Work required
In the copy, include no images, and repeat each entry precisely as written.

Top of Records for this exercise

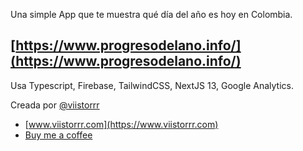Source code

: Una simple App que te muestra qué día del año es hoy en Colombia. 
## [https://www.progresodelano.info/](https://www.progresodelano.info/) ##

Usa Typescript, Firebase, TailwindCSS, NextJS 13, Google Analytics.

Creada por [@viistorrr](https://twitter.com/viistorrr)

- [www.viistorrr.com](https://www.viistorrr.com)
- [Buy me a coffee](https://www.buymeacoffee.com/viistorrr)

Bottom of Records for this exercise

Exercise answer
Source code

: Una simple App que te muestra qué día del año es hoy en Colombia. 
## [https://www.progresodelano.info/](https://www.progresodelano.info/) ##

Usa Typescript, Firebase, TailwindCSS, NextJS 13, Google Analytics.

Creada por [@viistorrr](https://twitter.com/viistorrr)

- [www.viistorrr.com](https://www.viistorrr.com)
- [Buy me a coffee](https://www.buymeacoffee.com/viistorrr)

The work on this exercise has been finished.